→ **Exercise**: Among the entries below, find the lines with the word "Advice" and copy them.

═══ Exercise data

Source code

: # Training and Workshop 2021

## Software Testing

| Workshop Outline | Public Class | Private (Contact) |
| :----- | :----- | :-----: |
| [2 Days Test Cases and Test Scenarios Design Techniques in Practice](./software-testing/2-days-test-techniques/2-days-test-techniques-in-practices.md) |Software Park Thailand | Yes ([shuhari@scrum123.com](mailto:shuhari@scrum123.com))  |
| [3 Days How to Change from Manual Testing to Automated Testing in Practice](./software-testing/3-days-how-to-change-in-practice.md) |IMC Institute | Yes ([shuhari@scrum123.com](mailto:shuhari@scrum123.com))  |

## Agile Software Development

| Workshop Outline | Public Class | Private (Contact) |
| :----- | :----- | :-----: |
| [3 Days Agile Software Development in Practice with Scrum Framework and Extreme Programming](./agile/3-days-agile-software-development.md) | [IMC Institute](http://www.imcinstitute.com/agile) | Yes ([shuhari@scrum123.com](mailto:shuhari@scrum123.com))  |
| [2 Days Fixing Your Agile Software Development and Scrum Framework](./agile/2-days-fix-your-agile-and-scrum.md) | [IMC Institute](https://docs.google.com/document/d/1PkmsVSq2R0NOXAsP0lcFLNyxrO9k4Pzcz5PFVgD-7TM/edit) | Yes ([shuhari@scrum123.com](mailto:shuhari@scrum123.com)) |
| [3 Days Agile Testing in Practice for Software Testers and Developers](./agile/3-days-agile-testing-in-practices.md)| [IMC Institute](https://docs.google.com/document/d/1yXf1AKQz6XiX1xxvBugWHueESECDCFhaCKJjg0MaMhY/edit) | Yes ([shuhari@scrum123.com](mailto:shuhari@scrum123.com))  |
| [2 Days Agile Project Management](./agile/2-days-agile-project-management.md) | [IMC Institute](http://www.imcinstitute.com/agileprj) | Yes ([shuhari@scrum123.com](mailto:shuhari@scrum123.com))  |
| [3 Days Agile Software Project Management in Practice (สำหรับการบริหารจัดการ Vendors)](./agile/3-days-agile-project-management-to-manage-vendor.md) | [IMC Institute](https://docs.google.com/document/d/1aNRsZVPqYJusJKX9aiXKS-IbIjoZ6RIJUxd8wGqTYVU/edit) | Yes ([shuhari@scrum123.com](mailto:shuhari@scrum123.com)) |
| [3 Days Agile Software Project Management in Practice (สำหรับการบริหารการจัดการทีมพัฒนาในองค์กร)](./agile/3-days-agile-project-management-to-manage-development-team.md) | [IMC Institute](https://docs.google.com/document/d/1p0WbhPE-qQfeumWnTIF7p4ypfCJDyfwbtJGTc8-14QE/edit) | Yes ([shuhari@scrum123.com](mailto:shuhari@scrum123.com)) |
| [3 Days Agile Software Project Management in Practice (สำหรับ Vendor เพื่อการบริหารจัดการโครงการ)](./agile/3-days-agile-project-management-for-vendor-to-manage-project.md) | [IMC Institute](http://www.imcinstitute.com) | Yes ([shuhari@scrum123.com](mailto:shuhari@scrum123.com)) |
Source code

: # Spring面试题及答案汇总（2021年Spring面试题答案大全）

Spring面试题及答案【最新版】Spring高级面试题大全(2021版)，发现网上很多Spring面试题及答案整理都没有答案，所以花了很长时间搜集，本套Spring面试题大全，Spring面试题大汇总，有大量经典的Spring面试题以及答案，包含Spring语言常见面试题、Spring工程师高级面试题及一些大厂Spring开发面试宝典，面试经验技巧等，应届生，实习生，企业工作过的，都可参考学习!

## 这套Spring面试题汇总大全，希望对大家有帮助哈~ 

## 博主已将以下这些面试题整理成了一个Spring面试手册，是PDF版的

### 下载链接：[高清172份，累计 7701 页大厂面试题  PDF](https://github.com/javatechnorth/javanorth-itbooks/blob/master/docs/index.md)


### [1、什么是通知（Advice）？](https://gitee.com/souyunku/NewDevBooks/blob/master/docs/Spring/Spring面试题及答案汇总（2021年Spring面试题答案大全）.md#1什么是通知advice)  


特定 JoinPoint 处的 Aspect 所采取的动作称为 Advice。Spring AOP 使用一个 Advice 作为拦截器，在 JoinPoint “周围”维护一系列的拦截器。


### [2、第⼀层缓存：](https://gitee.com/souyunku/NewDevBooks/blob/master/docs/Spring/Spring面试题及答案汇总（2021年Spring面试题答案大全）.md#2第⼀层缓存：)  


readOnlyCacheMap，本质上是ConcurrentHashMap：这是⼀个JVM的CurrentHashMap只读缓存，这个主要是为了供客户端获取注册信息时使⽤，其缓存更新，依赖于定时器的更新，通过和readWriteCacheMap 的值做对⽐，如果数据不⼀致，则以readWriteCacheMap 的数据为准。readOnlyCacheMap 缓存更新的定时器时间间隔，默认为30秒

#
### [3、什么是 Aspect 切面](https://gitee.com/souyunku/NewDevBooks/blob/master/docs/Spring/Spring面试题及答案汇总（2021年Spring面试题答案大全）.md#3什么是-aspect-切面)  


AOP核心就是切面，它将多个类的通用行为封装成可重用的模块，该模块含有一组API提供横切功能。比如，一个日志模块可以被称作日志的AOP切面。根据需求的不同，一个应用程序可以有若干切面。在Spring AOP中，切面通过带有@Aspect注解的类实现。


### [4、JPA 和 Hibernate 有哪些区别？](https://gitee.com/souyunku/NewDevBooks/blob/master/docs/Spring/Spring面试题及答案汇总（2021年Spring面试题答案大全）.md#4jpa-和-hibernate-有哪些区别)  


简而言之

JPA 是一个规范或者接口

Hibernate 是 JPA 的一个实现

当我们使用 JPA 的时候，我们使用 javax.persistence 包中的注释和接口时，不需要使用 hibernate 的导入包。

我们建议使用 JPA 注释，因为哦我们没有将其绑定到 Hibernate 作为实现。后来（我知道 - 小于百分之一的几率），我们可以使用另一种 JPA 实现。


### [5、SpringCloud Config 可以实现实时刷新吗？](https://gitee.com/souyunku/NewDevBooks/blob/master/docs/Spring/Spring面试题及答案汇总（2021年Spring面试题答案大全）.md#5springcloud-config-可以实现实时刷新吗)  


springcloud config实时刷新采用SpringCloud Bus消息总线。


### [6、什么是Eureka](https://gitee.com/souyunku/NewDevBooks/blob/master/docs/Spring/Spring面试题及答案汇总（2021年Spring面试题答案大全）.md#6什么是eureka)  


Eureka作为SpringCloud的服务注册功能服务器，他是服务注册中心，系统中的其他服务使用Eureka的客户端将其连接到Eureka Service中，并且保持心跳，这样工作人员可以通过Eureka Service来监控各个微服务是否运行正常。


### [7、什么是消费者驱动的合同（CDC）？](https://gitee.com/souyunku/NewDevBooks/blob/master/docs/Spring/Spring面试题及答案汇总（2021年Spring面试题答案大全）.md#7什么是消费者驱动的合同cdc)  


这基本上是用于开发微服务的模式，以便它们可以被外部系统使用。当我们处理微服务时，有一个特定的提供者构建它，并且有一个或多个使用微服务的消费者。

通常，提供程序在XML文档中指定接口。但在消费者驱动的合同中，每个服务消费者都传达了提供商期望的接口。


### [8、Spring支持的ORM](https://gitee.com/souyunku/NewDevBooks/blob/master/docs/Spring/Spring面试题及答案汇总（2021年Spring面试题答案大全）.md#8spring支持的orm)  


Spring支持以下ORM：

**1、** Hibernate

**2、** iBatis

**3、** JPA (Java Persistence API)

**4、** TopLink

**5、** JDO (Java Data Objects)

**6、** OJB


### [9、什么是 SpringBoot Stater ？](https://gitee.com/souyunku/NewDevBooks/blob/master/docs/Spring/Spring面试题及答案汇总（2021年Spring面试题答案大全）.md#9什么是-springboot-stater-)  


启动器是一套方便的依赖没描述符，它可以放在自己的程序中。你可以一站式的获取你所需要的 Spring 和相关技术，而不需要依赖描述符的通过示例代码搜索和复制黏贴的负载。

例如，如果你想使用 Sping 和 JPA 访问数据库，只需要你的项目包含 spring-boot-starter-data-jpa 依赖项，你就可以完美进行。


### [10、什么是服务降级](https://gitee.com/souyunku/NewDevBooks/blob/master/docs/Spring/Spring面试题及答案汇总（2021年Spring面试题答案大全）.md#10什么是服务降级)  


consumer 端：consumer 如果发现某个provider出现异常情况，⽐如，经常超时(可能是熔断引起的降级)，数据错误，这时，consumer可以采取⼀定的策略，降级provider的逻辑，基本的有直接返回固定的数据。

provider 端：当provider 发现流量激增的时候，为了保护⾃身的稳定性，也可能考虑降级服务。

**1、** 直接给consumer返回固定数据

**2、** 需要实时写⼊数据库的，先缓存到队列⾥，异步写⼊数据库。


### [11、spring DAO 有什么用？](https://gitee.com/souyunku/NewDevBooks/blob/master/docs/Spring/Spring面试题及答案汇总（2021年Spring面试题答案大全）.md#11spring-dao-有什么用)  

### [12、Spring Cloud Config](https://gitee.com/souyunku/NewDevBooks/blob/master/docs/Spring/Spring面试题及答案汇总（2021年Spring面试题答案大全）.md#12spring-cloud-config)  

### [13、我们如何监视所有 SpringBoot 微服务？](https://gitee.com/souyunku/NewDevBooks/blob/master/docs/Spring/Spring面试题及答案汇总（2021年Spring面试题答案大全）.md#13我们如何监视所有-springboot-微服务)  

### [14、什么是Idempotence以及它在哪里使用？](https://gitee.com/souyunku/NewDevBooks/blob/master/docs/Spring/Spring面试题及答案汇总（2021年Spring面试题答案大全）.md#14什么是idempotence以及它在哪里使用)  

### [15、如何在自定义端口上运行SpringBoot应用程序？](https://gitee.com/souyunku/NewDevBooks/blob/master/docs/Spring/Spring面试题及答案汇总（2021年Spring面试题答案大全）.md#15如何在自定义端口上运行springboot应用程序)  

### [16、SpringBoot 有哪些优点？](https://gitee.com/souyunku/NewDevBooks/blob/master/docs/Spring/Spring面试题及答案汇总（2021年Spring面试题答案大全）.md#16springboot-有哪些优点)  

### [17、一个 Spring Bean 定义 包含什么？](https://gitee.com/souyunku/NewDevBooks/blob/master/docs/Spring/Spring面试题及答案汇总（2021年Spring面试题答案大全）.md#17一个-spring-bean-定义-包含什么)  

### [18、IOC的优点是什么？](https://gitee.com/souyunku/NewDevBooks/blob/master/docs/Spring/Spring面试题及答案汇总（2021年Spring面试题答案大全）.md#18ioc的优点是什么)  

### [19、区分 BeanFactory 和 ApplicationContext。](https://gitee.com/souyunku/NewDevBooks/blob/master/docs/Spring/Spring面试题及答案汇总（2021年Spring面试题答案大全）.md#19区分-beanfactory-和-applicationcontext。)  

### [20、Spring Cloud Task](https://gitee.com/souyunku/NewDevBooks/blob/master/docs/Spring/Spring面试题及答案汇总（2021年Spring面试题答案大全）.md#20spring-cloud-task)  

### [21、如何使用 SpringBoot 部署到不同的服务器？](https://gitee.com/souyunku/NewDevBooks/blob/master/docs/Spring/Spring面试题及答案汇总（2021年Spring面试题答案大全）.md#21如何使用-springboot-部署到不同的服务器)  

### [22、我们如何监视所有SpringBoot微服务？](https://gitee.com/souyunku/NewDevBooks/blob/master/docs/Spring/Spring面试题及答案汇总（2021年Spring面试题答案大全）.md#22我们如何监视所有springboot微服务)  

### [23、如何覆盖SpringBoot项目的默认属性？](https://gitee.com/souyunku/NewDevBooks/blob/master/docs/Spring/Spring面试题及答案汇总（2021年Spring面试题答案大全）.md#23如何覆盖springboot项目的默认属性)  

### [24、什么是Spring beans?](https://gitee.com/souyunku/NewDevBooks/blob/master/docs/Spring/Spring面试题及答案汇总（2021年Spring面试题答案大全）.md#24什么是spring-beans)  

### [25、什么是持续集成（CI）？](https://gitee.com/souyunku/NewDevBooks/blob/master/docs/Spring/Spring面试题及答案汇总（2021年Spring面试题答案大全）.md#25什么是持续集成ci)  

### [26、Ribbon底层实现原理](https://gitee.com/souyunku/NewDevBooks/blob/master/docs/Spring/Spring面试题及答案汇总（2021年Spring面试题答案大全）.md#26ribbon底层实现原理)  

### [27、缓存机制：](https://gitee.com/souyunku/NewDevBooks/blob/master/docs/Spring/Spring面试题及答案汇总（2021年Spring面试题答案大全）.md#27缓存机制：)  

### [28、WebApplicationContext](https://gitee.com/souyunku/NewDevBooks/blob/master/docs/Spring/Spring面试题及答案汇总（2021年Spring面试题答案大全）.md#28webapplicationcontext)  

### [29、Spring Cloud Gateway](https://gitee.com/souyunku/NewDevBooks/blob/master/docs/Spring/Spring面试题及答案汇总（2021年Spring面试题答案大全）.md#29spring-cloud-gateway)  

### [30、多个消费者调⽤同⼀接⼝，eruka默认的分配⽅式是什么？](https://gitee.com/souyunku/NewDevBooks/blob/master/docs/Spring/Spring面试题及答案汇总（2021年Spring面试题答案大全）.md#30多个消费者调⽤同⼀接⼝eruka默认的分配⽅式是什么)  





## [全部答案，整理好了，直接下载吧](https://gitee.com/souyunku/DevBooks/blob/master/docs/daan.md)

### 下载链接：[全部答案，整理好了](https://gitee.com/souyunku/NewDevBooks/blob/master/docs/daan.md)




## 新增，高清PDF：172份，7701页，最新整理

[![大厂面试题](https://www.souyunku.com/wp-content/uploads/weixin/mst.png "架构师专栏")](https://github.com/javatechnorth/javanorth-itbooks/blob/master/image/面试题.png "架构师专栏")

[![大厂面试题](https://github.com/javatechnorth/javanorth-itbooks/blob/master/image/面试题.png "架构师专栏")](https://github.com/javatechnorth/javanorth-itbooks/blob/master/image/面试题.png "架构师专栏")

══════

→ **Exercise response**:
### [1、什么是通知（Advice）？](https://gitee.com/souyunku/NewDevBooks/blob/master/docs/Spring/Spring面试题及答案汇总（2021年Spring面试题答案大全）.md#1什么是通知advice)  
特定 JoinPoint 处的 Aspect 所采取的动作称为 Advice。Spring AOP 使用一个 Advice 作为拦截器，在 JoinPoint “周围”维护一系列的拦截器。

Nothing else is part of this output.